This can occur in the absence of plaques or calculus and can be confined to a specific location throughout the oral cavity. In contrast to gingivitis in immunocompetent individuals, linear gingival erythema is resistant to normal periodontal treatment and is not improved by even the strictest personal oral hygiene regimen. 

 

Affected tissues can be tender and bleed easily although these symptoms are usually minor. 

The American Academy of Periodontology has categorized linear gingival erythema as a fungal disease caused by Candida spp (Armitage, 1999).

Recommended Treatment for Linear Ginigical Erythema

The currently recommended treatment for this disease is an antimicrobial mouthwash, typically a two-week course of 0.12% chlorhexidine. Alternatively, antifungal medication applied to the site of infection using dental trays is also effective (Rutgers, 2017). 

 

Infections that do not respond to this treatment may require the use of systemic antifungal treatment including ketoconazole, fluconazole, or itraconazole, although care should be taken in prescribing these medications as they can interact with other drugs.

Further Treatment Approaches

It is important to note that following cessation of antimicrobial mouthwash or antifungal dental trays, the linear gingival erythema will return. More invasive treatment can be performed; however, a complete blood count should be performed for any HIV-positive patients to establish their fitness for surgical intervention.
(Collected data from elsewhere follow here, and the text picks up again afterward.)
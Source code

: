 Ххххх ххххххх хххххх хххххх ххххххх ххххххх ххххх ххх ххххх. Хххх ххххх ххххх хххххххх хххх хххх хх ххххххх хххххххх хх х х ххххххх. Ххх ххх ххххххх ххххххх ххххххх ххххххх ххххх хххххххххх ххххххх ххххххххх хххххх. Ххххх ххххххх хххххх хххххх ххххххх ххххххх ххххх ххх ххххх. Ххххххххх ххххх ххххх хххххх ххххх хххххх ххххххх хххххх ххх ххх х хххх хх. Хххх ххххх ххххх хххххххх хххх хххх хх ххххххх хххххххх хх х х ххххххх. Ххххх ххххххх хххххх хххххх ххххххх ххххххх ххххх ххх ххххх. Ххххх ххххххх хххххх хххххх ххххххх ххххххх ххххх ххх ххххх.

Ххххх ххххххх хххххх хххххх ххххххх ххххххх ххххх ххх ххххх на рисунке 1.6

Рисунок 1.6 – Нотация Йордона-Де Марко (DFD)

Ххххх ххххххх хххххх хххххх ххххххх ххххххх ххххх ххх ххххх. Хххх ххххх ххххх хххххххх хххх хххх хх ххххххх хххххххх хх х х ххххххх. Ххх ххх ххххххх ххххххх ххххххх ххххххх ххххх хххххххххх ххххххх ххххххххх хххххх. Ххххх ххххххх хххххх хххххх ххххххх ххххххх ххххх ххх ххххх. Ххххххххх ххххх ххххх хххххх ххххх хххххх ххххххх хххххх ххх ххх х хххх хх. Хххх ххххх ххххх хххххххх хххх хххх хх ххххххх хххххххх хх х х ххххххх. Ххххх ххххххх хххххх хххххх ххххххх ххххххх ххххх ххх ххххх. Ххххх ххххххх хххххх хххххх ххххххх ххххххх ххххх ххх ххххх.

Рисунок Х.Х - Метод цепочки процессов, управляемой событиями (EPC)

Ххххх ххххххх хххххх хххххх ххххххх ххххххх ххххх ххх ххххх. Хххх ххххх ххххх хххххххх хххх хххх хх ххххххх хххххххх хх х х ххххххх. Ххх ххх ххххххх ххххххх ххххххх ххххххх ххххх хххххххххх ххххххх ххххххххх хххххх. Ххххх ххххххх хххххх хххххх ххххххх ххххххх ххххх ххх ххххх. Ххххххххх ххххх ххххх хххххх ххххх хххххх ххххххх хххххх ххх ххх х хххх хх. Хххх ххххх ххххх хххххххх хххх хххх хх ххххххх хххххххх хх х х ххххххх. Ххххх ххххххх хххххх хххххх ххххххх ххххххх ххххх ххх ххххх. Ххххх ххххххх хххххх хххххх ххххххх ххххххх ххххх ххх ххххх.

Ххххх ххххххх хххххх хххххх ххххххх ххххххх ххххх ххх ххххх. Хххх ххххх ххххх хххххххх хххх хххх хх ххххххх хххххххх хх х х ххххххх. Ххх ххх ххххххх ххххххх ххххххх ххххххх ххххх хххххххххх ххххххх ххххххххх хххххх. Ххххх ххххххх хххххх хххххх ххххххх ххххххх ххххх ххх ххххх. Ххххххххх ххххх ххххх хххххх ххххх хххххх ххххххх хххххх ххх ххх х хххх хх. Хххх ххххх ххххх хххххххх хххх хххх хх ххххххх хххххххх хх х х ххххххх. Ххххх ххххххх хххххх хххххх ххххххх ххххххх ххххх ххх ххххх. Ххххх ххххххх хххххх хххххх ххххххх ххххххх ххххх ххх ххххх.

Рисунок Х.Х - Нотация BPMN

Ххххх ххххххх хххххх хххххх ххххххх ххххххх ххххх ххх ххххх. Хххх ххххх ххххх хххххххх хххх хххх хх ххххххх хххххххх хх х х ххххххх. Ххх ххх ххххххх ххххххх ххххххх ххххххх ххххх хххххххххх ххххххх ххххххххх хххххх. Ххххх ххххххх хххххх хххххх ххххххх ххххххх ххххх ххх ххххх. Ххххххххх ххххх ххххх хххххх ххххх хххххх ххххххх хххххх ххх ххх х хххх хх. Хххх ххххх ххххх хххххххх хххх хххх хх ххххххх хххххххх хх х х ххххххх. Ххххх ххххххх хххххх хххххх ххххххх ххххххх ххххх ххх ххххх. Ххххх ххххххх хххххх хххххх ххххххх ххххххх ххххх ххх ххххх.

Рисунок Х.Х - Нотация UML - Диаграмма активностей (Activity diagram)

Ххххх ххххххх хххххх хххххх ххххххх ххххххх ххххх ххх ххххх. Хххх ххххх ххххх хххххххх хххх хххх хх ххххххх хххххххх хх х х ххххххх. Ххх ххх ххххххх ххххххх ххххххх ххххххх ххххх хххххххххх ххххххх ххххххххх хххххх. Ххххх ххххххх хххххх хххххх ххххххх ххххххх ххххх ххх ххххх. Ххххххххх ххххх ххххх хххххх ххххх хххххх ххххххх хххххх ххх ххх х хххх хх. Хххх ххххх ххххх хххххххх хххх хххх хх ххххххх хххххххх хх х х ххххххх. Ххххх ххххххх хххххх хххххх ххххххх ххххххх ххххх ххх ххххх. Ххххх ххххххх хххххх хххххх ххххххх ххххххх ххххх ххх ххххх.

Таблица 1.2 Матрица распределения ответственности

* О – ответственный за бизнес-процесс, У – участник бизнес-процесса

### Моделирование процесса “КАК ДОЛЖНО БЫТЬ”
·  2. Necrotizing Ulcerative Periodontitis

·  Necrotizing ulcerative periodontitis involves ulceration of the interdental gingivalis (Zia, Mukhtar-Un-Nisar Andrabi, Qadri, & Bey, 2015). This ulcer rapidly spreads along the gingiva, causing the destruction of periodontal tissue and severe halitosis.
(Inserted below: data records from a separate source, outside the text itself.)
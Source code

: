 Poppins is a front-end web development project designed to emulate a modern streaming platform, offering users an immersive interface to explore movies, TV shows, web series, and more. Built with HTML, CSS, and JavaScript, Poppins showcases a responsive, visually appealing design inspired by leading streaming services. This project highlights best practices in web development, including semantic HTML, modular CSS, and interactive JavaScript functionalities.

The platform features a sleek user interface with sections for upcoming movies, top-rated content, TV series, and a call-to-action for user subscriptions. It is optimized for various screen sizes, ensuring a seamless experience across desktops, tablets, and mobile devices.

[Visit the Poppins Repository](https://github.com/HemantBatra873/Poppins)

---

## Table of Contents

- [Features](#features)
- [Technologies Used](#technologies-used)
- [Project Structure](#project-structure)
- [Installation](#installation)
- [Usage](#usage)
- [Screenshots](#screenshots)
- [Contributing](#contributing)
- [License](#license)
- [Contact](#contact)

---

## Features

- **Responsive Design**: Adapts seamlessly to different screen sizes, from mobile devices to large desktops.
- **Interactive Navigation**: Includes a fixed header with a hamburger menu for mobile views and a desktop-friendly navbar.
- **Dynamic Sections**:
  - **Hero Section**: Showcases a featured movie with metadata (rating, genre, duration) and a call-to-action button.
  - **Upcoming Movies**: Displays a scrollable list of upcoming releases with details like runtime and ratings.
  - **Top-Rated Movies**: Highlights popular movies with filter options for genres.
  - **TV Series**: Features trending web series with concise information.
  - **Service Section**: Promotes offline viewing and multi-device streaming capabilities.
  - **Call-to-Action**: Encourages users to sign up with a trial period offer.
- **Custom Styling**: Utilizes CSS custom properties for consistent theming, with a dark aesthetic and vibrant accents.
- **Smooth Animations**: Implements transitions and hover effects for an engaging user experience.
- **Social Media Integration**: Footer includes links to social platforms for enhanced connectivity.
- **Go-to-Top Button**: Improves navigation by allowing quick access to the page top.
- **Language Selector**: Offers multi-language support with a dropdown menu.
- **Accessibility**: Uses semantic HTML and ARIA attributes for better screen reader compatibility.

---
  • ·  Cases of Necrotizing Uverative Periodontitis

This disease is extremely serious, with a 2-year survival rate of 27% following initial diagnosis (Atout & Todescan, 2013). Necrotizing gingivitis is a separate, but similar disease, with the key difference being that necrotizing gingivalis does not include loss of alveolar bone, whereas this does occur in necrotizing periodontitis. In both cases, these diseases are associated with microbial pathogens commonly found in other less severe periodontitis etiologies, including spirochetes and Fuscobacterium species.

Factors in the development of necrotizing ulcerative periodontitis in undeveloped countries

This disease is relatively rare in developed countries as key factors in the development of necrotizing ulcerative periodontitis include poor oral hygiene and extreme nutritional deficits, and extensive use of chewing tobacco may damage the gingival and periodontal tissues and increase the risk of developing these ulcers. 

Factors in the development of necrotizing ulcerative periodontitis in developed countries

In modernized countries, necrotizing ulcerative periodontitis occurs most often in individuals with HIV or other immune-compromising conditions (Novak, 1999). A study of HIV patients with necrotizing periodontitis revealed that these individuals were 20 times as likely to have severely compromised immune systems; however, the presence of similarly impaired immune systems was not highly indicative of the development of the necrotizing ulcers, suggesting that additional unknown factors contribute to the pathology.